To estimate the position and pose of people in face-to-face meetings, we have developed a face pose tracker called STCTracker (sparse template condensation tracker) [9]. This tracker was originally proposed by Matsubara and Shakunaga [10] and we first applied it to conversation scene analysis [11]. Recently, we enhanced it into a more robust, accurate, and faster tracker for following multiple faces [9]. Furthermore, we verified its performance in conversation scene analysis [12]. As reported in [12], the advantages of STCTracker are its robustness against large head rotation, up to ±60° in the horizontal direction, and its speed: it can track multiple faces simultaneously in real time by utilizing a modern graphics processing unit. Furthermore, it can automatically build three-dimensional (3-D) face templates after initialization.

A diagram of STCTracker is shown in Fig. 3. It consists of particle filtering and initialization. The particle filter used in STCTracker combines template matching with particle filtering. In contrast to traditional template matching, which assesses all pixels in a rectangular region, sparse template matching focuses on a sparse set of feature points within a template region, as shown in Fig. 4. The state of a template, which represents the position and pose of the face, is defined as a seven-dimensional vector consisting of 2-DOF (degrees of freedom) translation on the image plane, 3-DOF rotation, a scale (we assume weak-perspective projection), and an illumination coefficient. The particle filter is used to sequentially estimate the posterior density of the template state, which is represented as a particle set. The weight of each particle is calculated based on the matching error between input images and the template, whose state is assigned by that particle—higher weight is given to a particle with a smaller matching error. The particles with higher weights indicate the plausible position and pose of the target face.

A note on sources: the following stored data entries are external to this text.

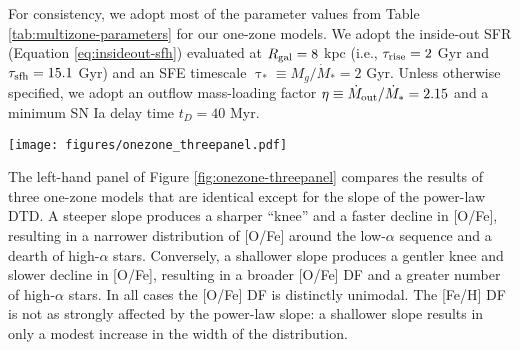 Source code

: \documentclass[twocolumn,twocolappendix,linenumbers,trackchanges]{aastex631}
\begin{document}
For consistency, we adopt most of the parameter values from Table \ref{tab:multizone-parameters} for our one-zone models.
We adopt the inside-out SFR (Equation \ref{eq:insideout-sfh}) evaluated at $R_{\rm gal}=8$ kpc (i.e., $\tau_{\rm rise}=2$ Gyr and $\tau_{\rm sfh}=15.1$ Gyr) and an SFE timescale $\uptau_*\equiv M_g/\dot M_*=2$ Gyr. Unless otherwise specified, we adopt an outflow mass-loading factor $\eta\equiv \dot M_{\rm out}/\dot M_*=2.15$  and a minimum SN Ia delay time $t_D=40$ Myr. 

\begin{figure*}
    \centering
    \texttt{[image: figures/onezone\_threepanel.pdf]}
    \caption{{\it Each panel:} Abundance tracks in the [Fe/H]--[O/Fe] plane for one-zone chemical evolution models which assume the same DTD. The open symbols along each curve mark logarithmic steps in time. The top and right-hand marginal panels present the distribution functions (DFs) of [Fe/H] and [O/Fe], respectively. For display purposes, these distributions are convolved with a Gaussian kernel with a standard deviation of 0.02 dex. 
    \textit{Left:} Three models which assume a power-law DTD with varying slope $\alpha$. 
    For reference, the solid gray curve represents an exponential DTD with $\tau=3$ Gyr. 
    \textit{Center:} Three models which assume an exponential DTD with varying timescale $\tau$. 
    \textit{Right:} Three models which assume a plateau DTD with varying plateau width $W$. 
    All assume a post-plateau slope of $\alpha=-1.1$. For reference, the solid gray curve represents an exponential DTD with $\tau=3$ Gyr, and the dotted purple curve represents a power-law DTD with $\alpha=-1.1$ and no plateau.}
    \label{fig:onezone-threepanel}
\end{figure*}

The left-hand panel of Figure \ref{fig:onezone-threepanel} compares the results of three one-zone models that are identical except for the slope of the power-law DTD. A steeper slope produces a sharper ``knee'' and a faster decline in [O/Fe], resulting in a narrower distribution of [O/Fe] around the low-$\alpha$ sequence and a dearth of high-$\alpha$ stars. Conversely, a shallower slope produces a gentler knee and slower decline in [O/Fe], resulting in a broader [O/Fe] DF and a greater number of high-$\alpha$ stars. In all cases the [O/Fe] DF is distinctly unimodal. The [Fe/H] DF is not as strongly affected by the power-law slope: a shallower slope results in only a modest increase in the width of the distribution.
\end{document}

STCTracker has reasonable speed owing to the sparseness of the feature points and robustness owing to robust template matching combined with multiple-hypothesis generation/testing by the particle filter framework.

Fig. 3. Diagram of STCTracker.

Fig. 4. Face model (sparse template) used in STCTracker. (a) Feature points and (b) face shape obtained by AAM fitting.

The initialization part creates a template for each person before tracking starts. First, the frontal face is detected. Next, feature points are detected over the detected face region, and active appearance model (AAM) fitting is conducted to create the shape model of the detected face, as shown in Fig. 4. Finally, a face model (i.e., face template) is built upon the extracted feature points with shape information.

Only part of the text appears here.